Penguin Bloom non si sofferma in modo riflessivo e sofferto sul tema della disabilità sopraggiunta ad un incidente, ma lo tratta in modo diretto e leggero, ma non superficiale, mostrando le difficoltà dei piccoli gesti quotidiani: andare in bagno, sollevare un vassoio con dei sandwich e spostare una sedia, sono per Sam delle azioni quasi impraticabili.
La donna non riesce a reagire. L’affetto del marito e i bisogni dei figli non le sono d’aiuto. Lo stato di nuova disabilità in cui si ritrova riguarda solo lei e solo lei potrebbe ritrovare dentro se stessa un nuova spinta per ripartire.
… e arriva Penguin

Ma Penguin Bloom racconta anche la storia curiosa e grottesca di Penguin, un cucciolo di gazza ferito. Noah decide di prendersene cura e di aiutarlo a guarire prima di rimetterlo in libertà. Ma il cucciolo di gazza, una volta guarito, non vuole andarsene: ormai ha ‘scelto’ i Bloom e la loro casa come nuova famiglia e nido.

Noah decide di chiamarlo Penguin, pinguino, per i colori bianco e nero delle piume che lo rendono simile all’animale polare. Sam non accoglie positivamente Penguin. Lo reputa fastidioso e pensa sia un peso, ma sarà proprio il rapporto con l’esemplare di gazza a cambiarle la vita.
Penguin, Sam e la disabilità
In modo inaspettato Penguin sviluppa un’estrema sensibilità e premura nei confronti di Sam, la quale inizia ad uscire nuovamente di casa inseguendo le ‘capriole’ della gazza, dopo mesi di clausura che si era imposta.

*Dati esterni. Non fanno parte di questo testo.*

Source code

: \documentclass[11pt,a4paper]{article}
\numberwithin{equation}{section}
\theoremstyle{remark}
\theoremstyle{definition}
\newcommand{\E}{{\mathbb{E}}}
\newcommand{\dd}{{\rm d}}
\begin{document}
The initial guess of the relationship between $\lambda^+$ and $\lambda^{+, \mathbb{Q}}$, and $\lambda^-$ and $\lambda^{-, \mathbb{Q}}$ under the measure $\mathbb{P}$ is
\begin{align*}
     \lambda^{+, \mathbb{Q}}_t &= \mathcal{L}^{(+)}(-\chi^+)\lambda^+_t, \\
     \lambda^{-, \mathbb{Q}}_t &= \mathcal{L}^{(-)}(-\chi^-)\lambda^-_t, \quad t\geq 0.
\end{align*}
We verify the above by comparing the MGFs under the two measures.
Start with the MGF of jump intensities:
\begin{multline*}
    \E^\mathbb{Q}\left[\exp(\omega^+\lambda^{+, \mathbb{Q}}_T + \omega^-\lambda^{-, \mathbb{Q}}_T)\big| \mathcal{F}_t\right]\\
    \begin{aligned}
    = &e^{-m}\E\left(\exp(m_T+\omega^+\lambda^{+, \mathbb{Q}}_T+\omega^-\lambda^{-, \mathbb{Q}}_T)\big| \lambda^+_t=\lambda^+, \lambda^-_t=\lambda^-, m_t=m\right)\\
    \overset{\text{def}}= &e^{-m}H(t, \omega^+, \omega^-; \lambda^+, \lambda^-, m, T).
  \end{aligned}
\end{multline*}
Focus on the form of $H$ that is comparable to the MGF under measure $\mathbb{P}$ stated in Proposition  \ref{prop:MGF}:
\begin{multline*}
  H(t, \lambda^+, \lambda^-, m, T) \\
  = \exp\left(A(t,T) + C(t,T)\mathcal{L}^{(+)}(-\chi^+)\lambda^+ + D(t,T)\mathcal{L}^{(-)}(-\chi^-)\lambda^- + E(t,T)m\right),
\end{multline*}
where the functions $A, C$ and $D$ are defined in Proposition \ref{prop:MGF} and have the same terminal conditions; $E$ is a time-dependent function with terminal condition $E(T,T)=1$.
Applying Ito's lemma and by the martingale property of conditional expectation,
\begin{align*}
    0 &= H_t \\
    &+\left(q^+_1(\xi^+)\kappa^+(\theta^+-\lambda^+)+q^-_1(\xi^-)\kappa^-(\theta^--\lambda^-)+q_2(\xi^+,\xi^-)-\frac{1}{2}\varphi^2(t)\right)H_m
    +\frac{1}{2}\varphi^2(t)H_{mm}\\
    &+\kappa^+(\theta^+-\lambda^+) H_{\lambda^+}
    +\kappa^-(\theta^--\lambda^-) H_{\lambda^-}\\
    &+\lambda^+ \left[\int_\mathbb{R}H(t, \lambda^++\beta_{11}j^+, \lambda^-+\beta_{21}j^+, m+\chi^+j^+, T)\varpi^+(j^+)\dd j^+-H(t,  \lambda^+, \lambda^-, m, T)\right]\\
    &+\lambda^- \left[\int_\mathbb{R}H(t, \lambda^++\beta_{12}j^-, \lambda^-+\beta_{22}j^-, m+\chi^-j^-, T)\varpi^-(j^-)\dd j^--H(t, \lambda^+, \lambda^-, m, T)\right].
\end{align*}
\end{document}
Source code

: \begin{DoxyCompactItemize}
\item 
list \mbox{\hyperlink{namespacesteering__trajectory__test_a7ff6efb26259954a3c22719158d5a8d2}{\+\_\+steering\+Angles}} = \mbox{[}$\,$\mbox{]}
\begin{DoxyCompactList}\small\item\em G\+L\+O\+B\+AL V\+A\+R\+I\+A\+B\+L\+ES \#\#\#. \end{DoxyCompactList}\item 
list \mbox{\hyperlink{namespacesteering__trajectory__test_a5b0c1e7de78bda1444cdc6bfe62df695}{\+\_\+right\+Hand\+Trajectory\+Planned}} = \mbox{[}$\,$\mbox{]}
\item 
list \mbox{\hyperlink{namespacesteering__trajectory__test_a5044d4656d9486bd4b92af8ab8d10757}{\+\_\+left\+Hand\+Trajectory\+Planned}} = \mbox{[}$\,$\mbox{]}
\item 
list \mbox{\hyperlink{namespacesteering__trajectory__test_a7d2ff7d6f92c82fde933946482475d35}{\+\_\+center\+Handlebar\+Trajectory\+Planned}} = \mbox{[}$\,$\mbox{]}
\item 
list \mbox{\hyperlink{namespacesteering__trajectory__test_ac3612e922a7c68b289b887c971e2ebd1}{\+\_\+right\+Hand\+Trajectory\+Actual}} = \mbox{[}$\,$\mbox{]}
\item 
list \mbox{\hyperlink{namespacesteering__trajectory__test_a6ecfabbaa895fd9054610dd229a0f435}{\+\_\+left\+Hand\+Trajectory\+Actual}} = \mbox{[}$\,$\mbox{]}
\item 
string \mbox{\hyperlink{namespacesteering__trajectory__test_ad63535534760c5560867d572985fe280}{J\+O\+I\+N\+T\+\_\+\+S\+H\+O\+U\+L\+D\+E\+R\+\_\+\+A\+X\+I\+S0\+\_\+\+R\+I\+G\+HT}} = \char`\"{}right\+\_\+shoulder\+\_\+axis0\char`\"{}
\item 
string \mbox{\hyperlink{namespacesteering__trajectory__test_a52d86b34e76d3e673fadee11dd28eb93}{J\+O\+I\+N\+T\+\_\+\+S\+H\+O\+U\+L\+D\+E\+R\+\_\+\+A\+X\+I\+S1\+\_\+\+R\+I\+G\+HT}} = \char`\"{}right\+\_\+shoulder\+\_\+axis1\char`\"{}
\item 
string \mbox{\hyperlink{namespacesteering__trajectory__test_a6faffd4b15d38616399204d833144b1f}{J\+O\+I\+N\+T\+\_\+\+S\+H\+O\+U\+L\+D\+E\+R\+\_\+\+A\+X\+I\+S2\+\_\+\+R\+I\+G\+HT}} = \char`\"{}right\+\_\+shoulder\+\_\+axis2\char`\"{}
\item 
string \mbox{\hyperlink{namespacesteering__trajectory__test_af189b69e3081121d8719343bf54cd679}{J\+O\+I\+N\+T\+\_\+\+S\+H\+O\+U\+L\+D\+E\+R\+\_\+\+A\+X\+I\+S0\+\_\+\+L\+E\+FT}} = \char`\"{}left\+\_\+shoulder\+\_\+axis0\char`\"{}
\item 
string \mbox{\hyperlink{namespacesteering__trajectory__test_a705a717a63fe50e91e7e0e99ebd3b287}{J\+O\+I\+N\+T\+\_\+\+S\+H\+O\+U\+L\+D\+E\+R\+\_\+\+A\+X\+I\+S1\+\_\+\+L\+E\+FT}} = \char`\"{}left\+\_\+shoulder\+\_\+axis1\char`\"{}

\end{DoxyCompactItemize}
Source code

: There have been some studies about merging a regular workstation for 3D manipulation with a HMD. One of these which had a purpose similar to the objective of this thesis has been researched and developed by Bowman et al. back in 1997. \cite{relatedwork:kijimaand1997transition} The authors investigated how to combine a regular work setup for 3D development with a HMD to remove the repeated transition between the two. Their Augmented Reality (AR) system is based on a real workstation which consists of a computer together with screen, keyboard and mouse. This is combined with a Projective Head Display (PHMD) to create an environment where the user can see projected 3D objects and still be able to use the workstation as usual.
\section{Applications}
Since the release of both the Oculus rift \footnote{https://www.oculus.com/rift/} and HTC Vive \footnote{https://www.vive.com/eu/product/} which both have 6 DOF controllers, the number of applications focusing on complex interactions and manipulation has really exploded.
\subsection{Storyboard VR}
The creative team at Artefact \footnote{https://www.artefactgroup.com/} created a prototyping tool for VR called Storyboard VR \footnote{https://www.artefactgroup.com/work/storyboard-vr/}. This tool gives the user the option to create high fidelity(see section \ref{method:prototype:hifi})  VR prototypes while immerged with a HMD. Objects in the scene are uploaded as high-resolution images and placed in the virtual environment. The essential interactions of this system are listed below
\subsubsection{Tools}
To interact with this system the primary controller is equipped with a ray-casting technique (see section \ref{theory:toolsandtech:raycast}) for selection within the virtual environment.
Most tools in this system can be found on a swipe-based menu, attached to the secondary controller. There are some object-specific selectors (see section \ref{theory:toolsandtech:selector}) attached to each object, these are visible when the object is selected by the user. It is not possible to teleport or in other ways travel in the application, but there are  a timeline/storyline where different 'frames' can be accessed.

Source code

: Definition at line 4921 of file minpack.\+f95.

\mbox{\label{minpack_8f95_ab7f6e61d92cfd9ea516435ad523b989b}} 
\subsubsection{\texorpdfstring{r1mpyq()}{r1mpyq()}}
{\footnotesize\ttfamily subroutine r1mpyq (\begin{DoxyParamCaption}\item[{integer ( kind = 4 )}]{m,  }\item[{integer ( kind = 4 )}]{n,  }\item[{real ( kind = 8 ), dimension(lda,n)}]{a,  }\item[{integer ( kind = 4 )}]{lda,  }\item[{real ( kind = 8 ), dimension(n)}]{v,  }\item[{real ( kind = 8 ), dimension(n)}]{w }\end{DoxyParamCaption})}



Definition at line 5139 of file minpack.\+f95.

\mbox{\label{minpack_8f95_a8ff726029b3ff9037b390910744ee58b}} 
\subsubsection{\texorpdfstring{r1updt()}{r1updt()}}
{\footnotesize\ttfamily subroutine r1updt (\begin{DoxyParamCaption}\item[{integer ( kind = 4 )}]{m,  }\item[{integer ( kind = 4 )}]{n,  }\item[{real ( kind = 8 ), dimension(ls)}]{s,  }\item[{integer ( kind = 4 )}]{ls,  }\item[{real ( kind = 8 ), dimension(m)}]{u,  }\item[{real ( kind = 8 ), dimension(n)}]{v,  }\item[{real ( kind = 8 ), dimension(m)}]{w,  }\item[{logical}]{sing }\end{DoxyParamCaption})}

La cura di Penguin restituisce a Sam un nuovo, seppur frivolo, obiettivo di lavoro quotidiano. Il contatto con la gazza diventa una nuova occasione di rinascita per Sam, la quale ricomincia ad affacciarsi alla vita iniziando a svolgere uno sport alternativo al surf.

Penguin Bloom racconta non solo il destino crudele che quella balaustra malconcia ha riservato a Sam Bloom, ma anche la storia di una gazza che da animale selvatico viene allevato come fosse un animale domestico.

In questo il cinema si presenta come la tipologia di narrazione ideale: capace di procedere su più livelli di racconto, intrecciando le vicende e i destini. Che lo si guardi su Netflix o al cinema, il film con Naomi Watts, sempre intensa e in parte, offre 90 minuti di commozione, riflessione e disincanto di cui ogni tanto abbiamo bisogno.